WHAT IS EXPECTED
Recreate the listing that follows line for line, without pictures.

*** Opening DATA IN THIS EXERCISE ***

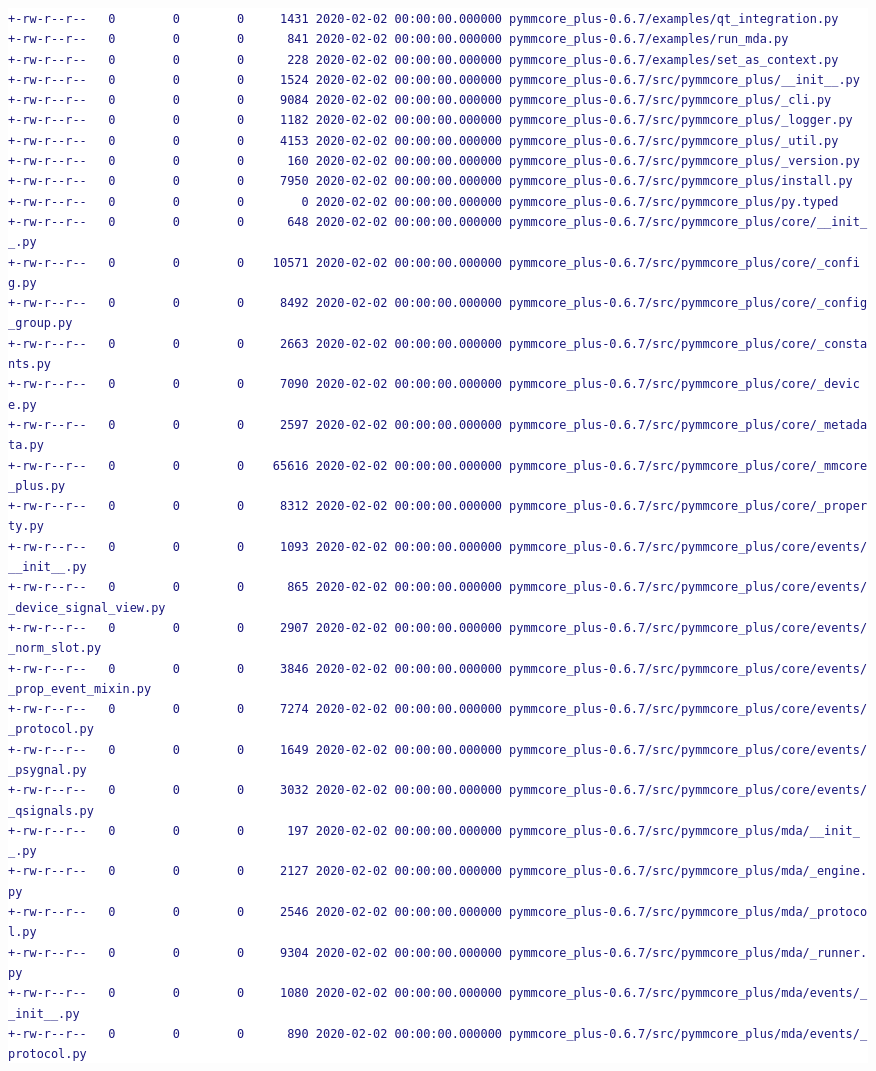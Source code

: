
 ```diff
+-rw-r--r--   0        0        0     1431 2020-02-02 00:00:00.000000 pymmcore_plus-0.6.7/examples/qt_integration.py
+-rw-r--r--   0        0        0      841 2020-02-02 00:00:00.000000 pymmcore_plus-0.6.7/examples/run_mda.py
+-rw-r--r--   0        0        0      228 2020-02-02 00:00:00.000000 pymmcore_plus-0.6.7/examples/set_as_context.py
+-rw-r--r--   0        0        0     1524 2020-02-02 00:00:00.000000 pymmcore_plus-0.6.7/src/pymmcore_plus/__init__.py
+-rw-r--r--   0        0        0     9084 2020-02-02 00:00:00.000000 pymmcore_plus-0.6.7/src/pymmcore_plus/_cli.py
+-rw-r--r--   0        0        0     1182 2020-02-02 00:00:00.000000 pymmcore_plus-0.6.7/src/pymmcore_plus/_logger.py
+-rw-r--r--   0        0        0     4153 2020-02-02 00:00:00.000000 pymmcore_plus-0.6.7/src/pymmcore_plus/_util.py
+-rw-r--r--   0        0        0      160 2020-02-02 00:00:00.000000 pymmcore_plus-0.6.7/src/pymmcore_plus/_version.py
+-rw-r--r--   0        0        0     7950 2020-02-02 00:00:00.000000 pymmcore_plus-0.6.7/src/pymmcore_plus/install.py
+-rw-r--r--   0        0        0        0 2020-02-02 00:00:00.000000 pymmcore_plus-0.6.7/src/pymmcore_plus/py.typed
+-rw-r--r--   0        0        0      648 2020-02-02 00:00:00.000000 pymmcore_plus-0.6.7/src/pymmcore_plus/core/__init__.py
+-rw-r--r--   0        0        0    10571 2020-02-02 00:00:00.000000 pymmcore_plus-0.6.7/src/pymmcore_plus/core/_config.py
+-rw-r--r--   0        0        0     8492 2020-02-02 00:00:00.000000 pymmcore_plus-0.6.7/src/pymmcore_plus/core/_config_group.py
+-rw-r--r--   0        0        0     2663 2020-02-02 00:00:00.000000 pymmcore_plus-0.6.7/src/pymmcore_plus/core/_constants.py
+-rw-r--r--   0        0        0     7090 2020-02-02 00:00:00.000000 pymmcore_plus-0.6.7/src/pymmcore_plus/core/_device.py
+-rw-r--r--   0        0        0     2597 2020-02-02 00:00:00.000000 pymmcore_plus-0.6.7/src/pymmcore_plus/core/_metadata.py
+-rw-r--r--   0        0        0    65616 2020-02-02 00:00:00.000000 pymmcore_plus-0.6.7/src/pymmcore_plus/core/_mmcore_plus.py
+-rw-r--r--   0        0        0     8312 2020-02-02 00:00:00.000000 pymmcore_plus-0.6.7/src/pymmcore_plus/core/_property.py
+-rw-r--r--   0        0        0     1093 2020-02-02 00:00:00.000000 pymmcore_plus-0.6.7/src/pymmcore_plus/core/events/__init__.py
+-rw-r--r--   0        0        0      865 2020-02-02 00:00:00.000000 pymmcore_plus-0.6.7/src/pymmcore_plus/core/events/_device_signal_view.py
+-rw-r--r--   0        0        0     2907 2020-02-02 00:00:00.000000 pymmcore_plus-0.6.7/src/pymmcore_plus/core/events/_norm_slot.py
+-rw-r--r--   0        0        0     3846 2020-02-02 00:00:00.000000 pymmcore_plus-0.6.7/src/pymmcore_plus/core/events/_prop_event_mixin.py
+-rw-r--r--   0        0        0     7274 2020-02-02 00:00:00.000000 pymmcore_plus-0.6.7/src/pymmcore_plus/core/events/_protocol.py
+-rw-r--r--   0        0        0     1649 2020-02-02 00:00:00.000000 pymmcore_plus-0.6.7/src/pymmcore_plus/core/events/_psygnal.py
+-rw-r--r--   0        0        0     3032 2020-02-02 00:00:00.000000 pymmcore_plus-0.6.7/src/pymmcore_plus/core/events/_qsignals.py
+-rw-r--r--   0        0        0      197 2020-02-02 00:00:00.000000 pymmcore_plus-0.6.7/src/pymmcore_plus/mda/__init__.py
+-rw-r--r--   0        0        0     2127 2020-02-02 00:00:00.000000 pymmcore_plus-0.6.7/src/pymmcore_plus/mda/_engine.py
+-rw-r--r--   0        0        0     2546 2020-02-02 00:00:00.000000 pymmcore_plus-0.6.7/src/pymmcore_plus/mda/_protocol.py
+-rw-r--r--   0        0        0     9304 2020-02-02 00:00:00.000000 pymmcore_plus-0.6.7/src/pymmcore_plus/mda/_runner.py
+-rw-r--r--   0        0        0     1080 2020-02-02 00:00:00.000000 pymmcore_plus-0.6.7/src/pymmcore_plus/mda/events/__init__.py
+-rw-r--r--   0        0        0      890 2020-02-02 00:00:00.000000 pymmcore_plus-0.6.7/src/pymmcore_plus/mda/events/_protocol.py
```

*** Closing DATA IN THIS EXERCISE ***

WRITTEN SOLUTION
Source code

:
 ```diff
+-rw-r--r--   0        0        0     1431 2020-02-02 00:00:00.000000 pymmcore_plus-0.6.7/examples/qt_integration.py
+-rw-r--r--   0        0        0      841 2020-02-02 00:00:00.000000 pymmcore_plus-0.6.7/examples/run_mda.py
+-rw-r--r--   0        0        0      228 2020-02-02 00:00:00.000000 pymmcore_plus-0.6.7/examples/set_as_context.py
+-rw-r--r--   0        0        0     1524 2020-02-02 00:00:00.000000 pymmcore_plus-0.6.7/src/pymmcore_plus/__init__.py
+-rw-r--r--   0        0        0     9084 2020-02-02 00:00:00.000000 pymmcore_plus-0.6.7/src/pymmcore_plus/_cli.py
+-rw-r--r--   0        0        0     1182 2020-02-02 00:00:00.000000 pymmcore_plus-0.6.7/src/pymmcore_plus/_logger.py
+-rw-r--r--   0        0        0     4153 2020-02-02 00:00:00.000000 pymmcore_plus-0.6.7/src/pymmcore_plus/_util.py
+-rw-r--r--   0        0        0      160 2020-02-02 00:00:00.000000 pymmcore_plus-0.6.7/src/pymmcore_plus/_version.py
+-rw-r--r--   0        0        0     7950 2020-02-02 00:00:00.000000 pymmcore_plus-0.6.7/src/pymmcore_plus/install.py
+-rw-r--r--   0        0        0        0 2020-02-02 00:00:00.000000 pymmcore_plus-0.6.7/src/pymmcore_plus/py.typed
+-rw-r--r--   0        0        0      648 2020-02-02 00:00:00.000000 pymmcore_plus-0.6.7/src/pymmcore_plus/core/__init__.py
+-rw-r--r--   0        0        0    10571 2020-02-02 00:00:00.000000 pymmcore_plus-0.6.7/src/pymmcore_plus/core/_config.py
+-rw-r--r--   0        0        0     8492 2020-02-02 00:00:00.000000 pymmcore_plus-0.6.7/src/pymmcore_plus/core/_config_group.py
+-rw-r--r--   0        0        0     2663 2020-02-02 00:00:00.000000 pymmcore_plus-0.6.7/src/pymmcore_plus/core/_constants.py
+-rw-r--r--   0        0        0     7090 2020-02-02 00:00:00.000000 pymmcore_plus-0.6.7/src/pymmcore_plus/core/_device.py
+-rw-r--r--   0        0        0     2597 2020-02-02 00:00:00.000000 pymmcore_plus-0.6.7/src/pymmcore_plus/core/_metadata.py
+-rw-r--r--   0        0        0    65616 2020-02-02 00:00:00.000000 pymmcore_plus-0.6.7/src/pymmcore_plus/core/_mmcore_plus.py
+-rw-r--r--   0        0        0     8312 2020-02-02 00:00:00.000000 pymmcore_plus-0.6.7/src/pymmcore_plus/core/_property.py
+-rw-r--r--   0        0        0     1093 2020-02-02 00:00:00.000000 pymmcore_plus-0.6.7/src/pymmcore_plus/core/events/__init__.py
+-rw-r--r--   0        0        0      865 2020-02-02 00:00:00.000000 pymmcore_plus-0.6.7/src/pymmcore_plus/core/events/_device_signal_view.py
+-rw-r--r--   0        0        0     2907 2020-02-02 00:00:00.000000 pymmcore_plus-0.6.7/src/pymmcore_plus/core/events/_norm_slot.py
+-rw-r--r--   0        0        0     3846 2020-02-02 00:00:00.000000 pymmcore_plus-0.6.7/src/pymmcore_plus/core/events/_prop_event_mixin.py
+-rw-r--r--   0        0        0     7274 2020-02-02 00:00:00.000000 pymmcore_plus-0.6.7/src/pymmcore_plus/core/events/_protocol.py
+-rw-r--r--   0        0        0     1649 2020-02-02 00:00:00.000000 pymmcore_plus-0.6.7/src/pymmcore_plus/core/events/_psygnal.py
+-rw-r--r--   0        0        0     3032 2020-02-02 00:00:00.000000 pymmcore_plus-0.6.7/src/pymmcore_plus/core/events/_qsignals.py
+-rw-r--r--   0        0        0      197 2020-02-02 00:00:00.000000 pymmcore_plus-0.6.7/src/pymmcore_plus/mda/__init__.py
+-rw-r--r--   0        0        0     2127 2020-02-02 00:00:00.000000 pymmcore_plus-0.6.7/src/pymmcore_plus/mda/_engine.py
+-rw-r--r--   0        0        0     2546 2020-02-02 00:00:00.000000 pymmcore_plus-0.6.7/src/pymmcore_plus/mda/_protocol.py
+-rw-r--r--   0        0        0     9304 2020-02-02 00:00:00.000000 pymmcore_plus-0.6.7/src/pymmcore_plus/mda/_runner.py
+-rw-r--r--   0        0        0     1080 2020-02-02 00:00:00.000000 pymmcore_plus-0.6.7/src/pymmcore_plus/mda/events/__init__.py
+-rw-r--r--   0        0        0      890 2020-02-02 00:00:00.000000 pymmcore_plus-0.6.7/src/pymmcore_plus/mda/events/_protocol.py
```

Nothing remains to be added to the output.